Assignment: Please write out all of the entries beneath this line exactly, skipping the pictures.

Stored items from a collection:
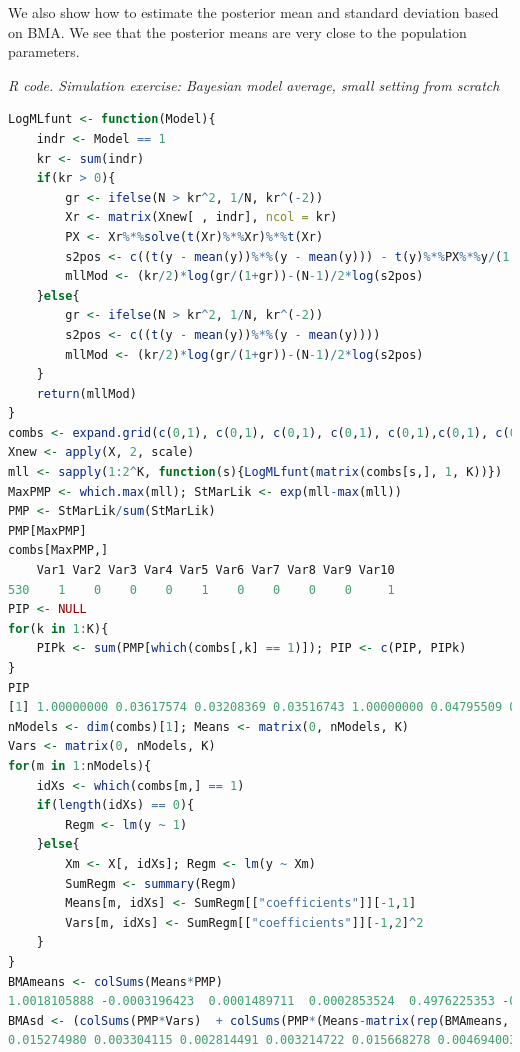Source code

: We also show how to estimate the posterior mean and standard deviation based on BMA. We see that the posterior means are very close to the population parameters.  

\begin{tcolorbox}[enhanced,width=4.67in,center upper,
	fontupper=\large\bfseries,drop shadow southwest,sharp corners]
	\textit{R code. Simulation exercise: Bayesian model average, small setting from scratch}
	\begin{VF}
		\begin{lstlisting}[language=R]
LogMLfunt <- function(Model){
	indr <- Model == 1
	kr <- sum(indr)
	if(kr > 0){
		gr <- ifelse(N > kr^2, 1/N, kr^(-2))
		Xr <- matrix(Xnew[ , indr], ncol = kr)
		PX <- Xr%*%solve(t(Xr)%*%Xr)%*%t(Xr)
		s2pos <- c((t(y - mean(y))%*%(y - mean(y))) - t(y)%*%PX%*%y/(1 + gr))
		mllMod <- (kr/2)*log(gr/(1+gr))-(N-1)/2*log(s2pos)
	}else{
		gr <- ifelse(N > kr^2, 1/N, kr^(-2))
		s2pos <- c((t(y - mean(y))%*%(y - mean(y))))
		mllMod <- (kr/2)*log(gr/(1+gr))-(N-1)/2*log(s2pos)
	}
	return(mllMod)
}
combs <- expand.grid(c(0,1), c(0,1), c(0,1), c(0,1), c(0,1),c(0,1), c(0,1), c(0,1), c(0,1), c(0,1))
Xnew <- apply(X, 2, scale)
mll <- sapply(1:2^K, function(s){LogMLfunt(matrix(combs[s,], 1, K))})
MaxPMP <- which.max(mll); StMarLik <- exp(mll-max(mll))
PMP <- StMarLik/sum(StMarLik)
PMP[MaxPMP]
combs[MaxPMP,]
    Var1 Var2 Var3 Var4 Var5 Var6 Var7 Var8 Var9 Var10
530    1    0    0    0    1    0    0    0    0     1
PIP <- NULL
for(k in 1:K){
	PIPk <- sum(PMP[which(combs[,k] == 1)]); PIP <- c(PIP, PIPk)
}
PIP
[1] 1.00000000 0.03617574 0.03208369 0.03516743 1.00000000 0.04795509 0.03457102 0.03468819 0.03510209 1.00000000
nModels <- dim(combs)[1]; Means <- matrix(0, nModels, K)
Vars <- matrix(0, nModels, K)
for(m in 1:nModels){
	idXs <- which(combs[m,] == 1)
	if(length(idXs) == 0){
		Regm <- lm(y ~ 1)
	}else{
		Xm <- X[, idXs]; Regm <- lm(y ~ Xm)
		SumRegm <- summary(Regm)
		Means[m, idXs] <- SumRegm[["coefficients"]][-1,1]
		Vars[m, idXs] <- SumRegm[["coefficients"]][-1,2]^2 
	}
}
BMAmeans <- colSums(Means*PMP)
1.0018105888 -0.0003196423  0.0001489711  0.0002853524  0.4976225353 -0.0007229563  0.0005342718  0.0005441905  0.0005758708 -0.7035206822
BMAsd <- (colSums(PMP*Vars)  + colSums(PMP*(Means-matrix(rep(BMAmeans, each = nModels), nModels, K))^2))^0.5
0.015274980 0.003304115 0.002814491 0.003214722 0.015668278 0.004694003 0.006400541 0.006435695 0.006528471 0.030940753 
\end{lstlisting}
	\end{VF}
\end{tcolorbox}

Solved problem:
Source code

: We also show how to estimate the posterior mean and standard deviation based on BMA. We see that the posterior means are very close to the population parameters.  

\begin{tcolorbox}[enhanced,width=4.67in,center upper,
	fontupper=\large\bfseries,drop shadow southwest,sharp corners]
	\textit{R code. Simulation exercise: Bayesian model average, small setting from scratch}
	\begin{VF}
		\begin{lstlisting}[language=R]
LogMLfunt <- function(Model){
	indr <- Model == 1
	kr <- sum(indr)
	if(kr > 0){
		gr <- ifelse(N > kr^2, 1/N, kr^(-2))
		Xr <- matrix(Xnew[ , indr], ncol = kr)
		PX <- Xr%*%solve(t(Xr)%*%Xr)%*%t(Xr)
		s2pos <- c((t(y - mean(y))%*%(y - mean(y))) - t(y)%*%PX%*%y/(1 + gr))
		mllMod <- (kr/2)*log(gr/(1+gr))-(N-1)/2*log(s2pos)
	}else{
		gr <- ifelse(N > kr^2, 1/N, kr^(-2))
		s2pos <- c((t(y - mean(y))%*%(y - mean(y))))
		mllMod <- (kr/2)*log(gr/(1+gr))-(N-1)/2*log(s2pos)
	}
	return(mllMod)
}
combs <- expand.grid(c(0,1), c(0,1), c(0,1), c(0,1), c(0,1),c(0,1), c(0,1), c(0,1), c(0,1), c(0,1))
Xnew <- apply(X, 2, scale)
mll <- sapply(1:2^K, function(s){LogMLfunt(matrix(combs[s,], 1, K))})
MaxPMP <- which.max(mll); StMarLik <- exp(mll-max(mll))
PMP <- StMarLik/sum(StMarLik)
PMP[MaxPMP]
combs[MaxPMP,]
    Var1 Var2 Var3 Var4 Var5 Var6 Var7 Var8 Var9 Var10
530    1    0    0    0    1    0    0    0    0     1
PIP <- NULL
for(k in 1:K){
	PIPk <- sum(PMP[which(combs[,k] == 1)]); PIP <- c(PIP, PIPk)
}
PIP
[1] 1.00000000 0.03617574 0.03208369 0.03516743 1.00000000 0.04795509 0.03457102 0.03468819 0.03510209 1.00000000
nModels <- dim(combs)[1]; Means <- matrix(0, nModels, K)
Vars <- matrix(0, nModels, K)
for(m in 1:nModels){
	idXs <- which(combs[m,] == 1)
	if(length(idXs) == 0){
		Regm <- lm(y ~ 1)
	}else{
		Xm <- X[, idXs]; Regm <- lm(y ~ Xm)
		SumRegm <- summary(Regm)
		Means[m, idXs] <- SumRegm[["coefficients"]][-1,1]
		Vars[m, idXs] <- SumRegm[["coefficients"]][-1,2]^2 
	}
}
BMAmeans <- colSums(Means*PMP)
1.0018105888 -0.0003196423  0.0001489711  0.0002853524  0.4976225353 -0.0007229563  0.0005342718  0.0005441905  0.0005758708 -0.7035206822
BMAsd <- (colSums(PMP*Vars)  + colSums(PMP*(Means-matrix(rep(BMAmeans, each = nModels), nModels, K))^2))^0.5
0.015274980 0.003304115 0.002814491 0.003214722 0.015668278 0.004694003 0.006400541 0.006435695 0.006528471 0.030940753 
\end{lstlisting}
	\end{VF}
\end{tcolorbox}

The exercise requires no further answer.